Di una rentrée, ovvero: Qui, Quo, Qua e Inga

Mi fa un po’ strano, scriverlo così, subito dopo un post in cui ero al mare e un post in cui ero appena tornato in Italia. Mi fa un po’ strano perché sono partito per Genova con l’idea di scrivere qualche post per l’estate, tanto per restare presente, avevo anche deciso di fare tre rubriche, il lunedì, il mercoledì e il venerdì, con una ricetta, una canzone che non conoscete ma dovreste e una fotografia. Volevo farlo, eh, mi piaceva l’idea di farlo. E invece no, perché poi in vacanza succede di tutto, dalle Olimpiadi, alle acciughe fritte, dai biglietti regionali dei treni ai barbecue, dalle Cinqueterre a Santa Maria di Castello, il pomeriggio prima di ritornare, sgattaiolato tra una fessura del portale, e un prete vestito liturgicamente di bianco (di bianco? ma cosa è, Pasqua!? e invece no, che era solo la Madonna della Guardia) mi dice “Le faccio fare un giretto, ma rapido che poi devo chiudere” (e io il giretto breve non volevo farlo, volevo andare a salutare il porto e Giusto d’Alemagna, ma poi l’ho fatto, perché alla disponibilità altrui va fatto onore).

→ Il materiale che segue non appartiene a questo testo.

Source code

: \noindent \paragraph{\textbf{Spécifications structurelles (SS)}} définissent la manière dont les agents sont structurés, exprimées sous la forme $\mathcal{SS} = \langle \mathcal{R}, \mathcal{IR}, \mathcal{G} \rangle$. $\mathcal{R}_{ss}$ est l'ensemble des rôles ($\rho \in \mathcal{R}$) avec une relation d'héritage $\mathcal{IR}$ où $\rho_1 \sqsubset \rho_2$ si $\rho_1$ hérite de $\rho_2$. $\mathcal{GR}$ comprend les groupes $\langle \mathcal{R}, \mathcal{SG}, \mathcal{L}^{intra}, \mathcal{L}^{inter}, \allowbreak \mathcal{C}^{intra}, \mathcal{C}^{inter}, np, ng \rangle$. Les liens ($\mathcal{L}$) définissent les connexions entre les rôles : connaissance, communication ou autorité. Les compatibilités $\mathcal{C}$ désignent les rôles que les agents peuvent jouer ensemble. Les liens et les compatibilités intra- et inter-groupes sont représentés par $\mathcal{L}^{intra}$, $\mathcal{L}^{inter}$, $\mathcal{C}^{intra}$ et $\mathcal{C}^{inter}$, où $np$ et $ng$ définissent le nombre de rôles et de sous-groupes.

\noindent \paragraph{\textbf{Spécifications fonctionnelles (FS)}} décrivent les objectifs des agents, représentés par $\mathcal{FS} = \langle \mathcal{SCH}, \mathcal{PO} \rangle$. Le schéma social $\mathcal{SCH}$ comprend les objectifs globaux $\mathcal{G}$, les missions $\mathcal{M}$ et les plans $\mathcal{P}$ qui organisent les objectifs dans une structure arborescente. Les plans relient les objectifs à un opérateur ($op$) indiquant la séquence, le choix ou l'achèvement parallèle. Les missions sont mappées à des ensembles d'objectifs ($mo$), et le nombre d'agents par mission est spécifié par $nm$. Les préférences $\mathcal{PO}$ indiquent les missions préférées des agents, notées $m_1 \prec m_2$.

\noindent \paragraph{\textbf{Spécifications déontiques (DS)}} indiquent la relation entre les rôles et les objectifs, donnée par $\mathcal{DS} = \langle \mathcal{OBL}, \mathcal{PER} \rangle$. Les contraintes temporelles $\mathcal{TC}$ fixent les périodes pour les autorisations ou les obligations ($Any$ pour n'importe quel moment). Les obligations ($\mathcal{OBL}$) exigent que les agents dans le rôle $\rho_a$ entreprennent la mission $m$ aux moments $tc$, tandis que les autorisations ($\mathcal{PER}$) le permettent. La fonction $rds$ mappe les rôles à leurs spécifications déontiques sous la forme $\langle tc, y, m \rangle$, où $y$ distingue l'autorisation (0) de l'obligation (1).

E mi fa un po’ strano, oltre per la distanza e i progetti disattesi, perché in quella foto il cielo era superbo e invece io oggi ho il maglione di lana. Ma questa cosa, la dico solo perché se è vero, come mi ha detto la signora della torta di zucca sabato, che la Francia è un paese di râleurs, figuratevi un genovese che sta in Francia da tre anni! Ma non importa.

Ieri è stata la mia terza rentrée all’università e, visto che so che ci tenete a sapere chi mi passerà tra le mani a gennaio, vi informo delle novità. Quest’anno mi hanno cambiato di aula, si vede che quella degli altri era troppo grande e – in effetti – un po’ lo era. Se fosse un albergo o un centro di formazione in cui le stanze hanno nomi (e quanti ce ne sono, miei cari! il lunedì pomeriggio io di solito insegno in Renoir o in Monet, qualche tempo fa insegnavo in Saturne e ho insegnato anche in Dalì, che non mi ha mai detto niente tra l’altro, lui), l’aula dell’anno scorso si sarebbe chiamata betulla e quella di quest’anno mogano. Per dirvi che c’è legno scuro dappertutto, ma fa serietà, io credo.

Anche se l’aula è più piccola, le due prime file restano comunque vuote a conferma che è riflesso automatico (come tossire o pararsi le palle se cercano di darvi un calcio) non sedersi davanti al professore. Anche se vi vedo pure se siete in quarta fila, se sbadigliate. Nelle ultime file ci sono sempre le persone più brillanti nella vita e meno agli esami, a imperitura conferma di quel che sappiamo. E ho già deciso chi mi sta sul cazzo.

Quel che è importante, a parte tutto, è che sono già cominciate le grane perché non ho Clam Chowder, non ho Wiener Schnitzel ma ho ben quattro teutoni che mi hanno approcciato prima ancora di cominciare il corso e mi hanno detto, in coro come fossero state Qui, Quo, Qua e Inga: Non so se seguiremo il corso, vediamo se ci piace.

Che poi uno dice l’ansia da prestazione. E una di loro si chiama come un generale degli Afrikakorps.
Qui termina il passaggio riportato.